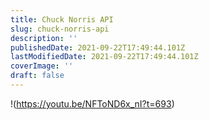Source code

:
 ```yaml
---
title: Chuck Norris API
slug: chuck-norris-api
description: ''
publishedDate: 2021-09-22T17:49:44.101Z
lastModifiedDate: 2021-09-22T17:49:44.101Z
coverImage: ''
draft: false
---
```


!(https://youtu.be/NFToND6x_nI?t=693)
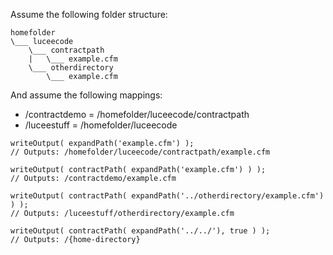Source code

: Assume the following folder structure:

```
homefolder
\___ luceecode
    \___ contractpath
    |   \___ example.cfm
    \___ otherdirectory
        \___ example.cfm
```

And assume the following mappings:

  * /contractdemo = /homefolder/luceecode/contractpath
  * /luceestuff = /homefolder/luceecode


```luceescript
writeOutput( expandPath('example.cfm') );
// Outputs: /homefolder/luceecode/contractpath/example.cfm

writeOutput( contractPath( expandPath('example.cfm') ) );
// Outputs: /contractdemo/example.cfm

writeOutput( contractPath( expandPath('../otherdirectory/example.cfm') ) );
// Outputs: /luceestuff/otherdirectory/example.cfm

writeOutput( contractPath( expandPath('../../'), true ) );
// Outputs: /{home-directory}
```
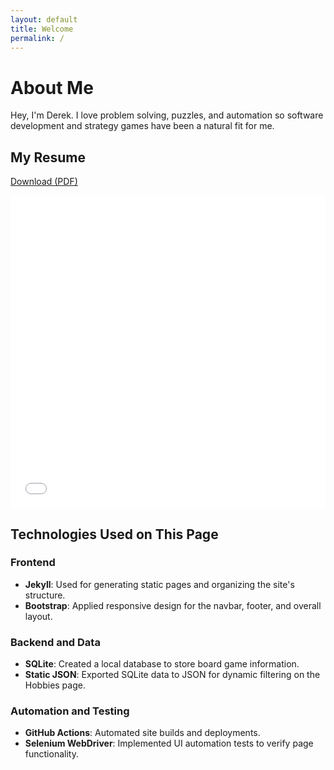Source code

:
 ```yaml
---
layout: default
title: Welcome
permalink: /
---
```


# About Me

Hey, I'm Derek. I love problem solving, puzzles, and automation so software development and strategy games have been a natural fit for me.


## My Resume
<p>
    <a href="/assets/pdf/DM_Resume_2024.pdf" download>
        <i class="fas fa-file-download"></i> Download (PDF)
    </a>
</p>

<iframe src="/assets/pdf/DM_Resume_2024.pdf" width="100%" height="500px" style="border: none;"></iframe>


## Technologies Used on This Page

### Frontend
- **Jekyll**: Used for generating static pages and organizing the site's structure.
- **Bootstrap**: Applied responsive design for the navbar, footer, and overall layout.

### Backend and Data
- **SQLite**: Created a local database to store board game information.
- **Static JSON**: Exported SQLite data to JSON for dynamic filtering on the Hobbies page.

### Automation and Testing
- **GitHub Actions**: Automated site builds and deployments.
- **Selenium WebDriver**: Implemented UI automation tests to verify page functionality.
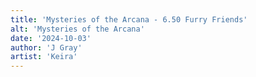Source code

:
 ```yaml
---
title: 'Mysteries of the Arcana - 6.50 Furry Friends'
alt: 'Mysteries of the Arcana'
date: '2024-10-03'
author: 'J Gray'
artist: 'Keira'
---
```

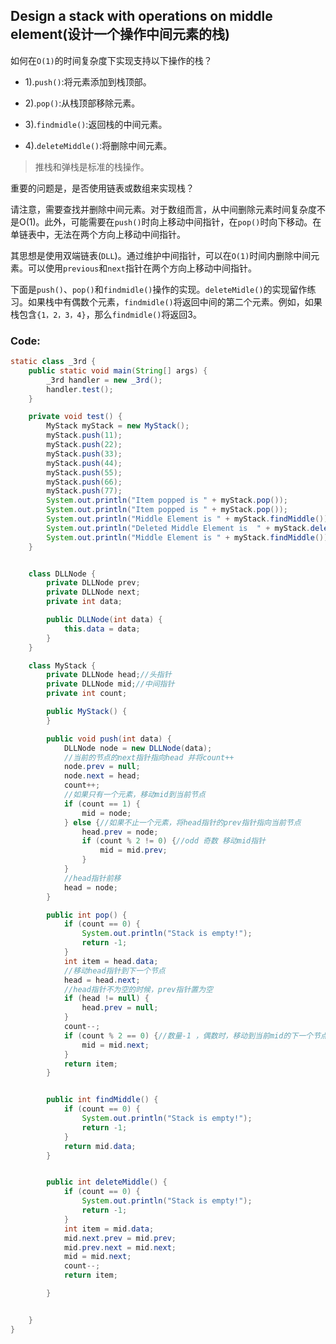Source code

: ## Design a stack with operations on middle element(设计一个操作中间元素的栈)

如何在`O(1)`的时间复杂度下实现支持以下操作的栈？

- 1).`push()`:将元素添加到栈顶部。

- 2).`pop()`:从栈顶部移除元素。
- 3).`findmidle()`:返回栈的中间元素。

- 4).`deleteMiddle()`:将删除中间元素。

> 推栈和弹栈是标准的栈操作。

重要的问题是，是否使用链表或数组来实现栈？

请注意，需要查找并删除中间元素。对于数组而言，从中间删除元素时间复杂度不是O(1)。此外，可能需要在`push()`时向上移动中间指针，在`pop()`时向下移动。在单链表中，无法在两个方向上移动中间指针。

其思想是使用双端链表(`DLL`)。通过维护中间指针，可以在`O(1)`时间内删除中间元素。可以使用`previous`和`next`指针在两个方向上移动中间指针。

下面是`push()`、`pop()`和`findmidle()`操作的实现。`deleteMidle()`的实现留作练习。如果栈中有偶数个元素，`findmidle()`将返回中间的第二个元素。例如，如果栈包含`{1，2，3，4}`，那么`findmidle()`将返回3。

### Code:

```java
static class _3rd {
    public static void main(String[] args) {
        _3rd handler = new _3rd();
        handler.test();
    }

    private void test() {
        MyStack myStack = new MyStack();
        myStack.push(11);
        myStack.push(22);
        myStack.push(33);
        myStack.push(44);
        myStack.push(55);
        myStack.push(66);
        myStack.push(77);
        System.out.println("Item popped is " + myStack.pop());
        System.out.println("Item popped is " + myStack.pop());
        System.out.println("Middle Element is " + myStack.findMiddle());
        System.out.println("Deleted Middle Element is  " + myStack.deleteMiddle());
        System.out.println("Middle Element is " + myStack.findMiddle());
    }


    class DLLNode {
        private DLLNode prev;
        private DLLNode next;
        private int data;

        public DLLNode(int data) {
            this.data = data;
        }
    }

    class MyStack {
        private DLLNode head;//头指针
        private DLLNode mid;//中间指针
        private int count;

        public MyStack() {
        }

        public void push(int data) {
            DLLNode node = new DLLNode(data);
            //当前的节点的next指针指向head 并将count++
            node.prev = null;
            node.next = head;
            count++;
            //如果只有一个元素，移动mid到当前节点
            if (count == 1) {
                mid = node;
            } else {//如果不止一个元素，将head指针的prev指针指向当前节点
                head.prev = node;
                if (count % 2 != 0) {//odd 奇数 移动mid指针
                    mid = mid.prev;
                }
            }
            //head指针前移
            head = node;
        }

        public int pop() {
            if (count == 0) {
                System.out.println("Stack is empty!");
                return -1;
            }
            int item = head.data;
            //移动head指针到下一个节点
            head = head.next;
            //head指针不为空的时候，prev指针置为空
            if (head != null) {
                head.prev = null;
            }
            count--;
            if (count % 2 == 0) {//数量-1 ，偶数时，移动到当前mid的下一个节点
                mid = mid.next;
            }
            return item;
        }


        public int findMiddle() {
            if (count == 0) {
                System.out.println("Stack is empty!");
                return -1;
            }
            return mid.data;
        }


        public int deleteMiddle() {
            if (count == 0) {
                System.out.println("Stack is empty!");
                return -1;
            }
            int item = mid.data;
            mid.next.prev = mid.prev;
            mid.prev.next = mid.next;
            mid = mid.next;
            count--;
            return item;

        }


    }
}
```
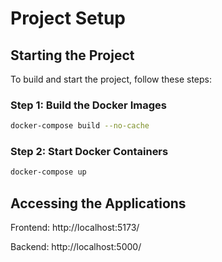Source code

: # Project Setup

## Starting the Project

To build and start the project, follow these steps:

### Step 1: Build the Docker Images

```sh
docker-compose build --no-cache
```

### Step 2: Start Docker Containers

```sh
docker-compose up
```

## Accessing the Applications

Frontend: http://localhost:5173/

Backend: http://localhost:5000/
·····
**WHAT IS BEING ASKED**
Return all lines from the material that contain "Outputs".

**SOLUTION FOR THIS TASK**
// Outputs: /homefolder/luceecode/contractpath/example.cfm
// Outputs: /contractdemo/example.cfm
// Outputs: /luceestuff/otherdirectory/example.cfm
// Outputs: /{home-directory}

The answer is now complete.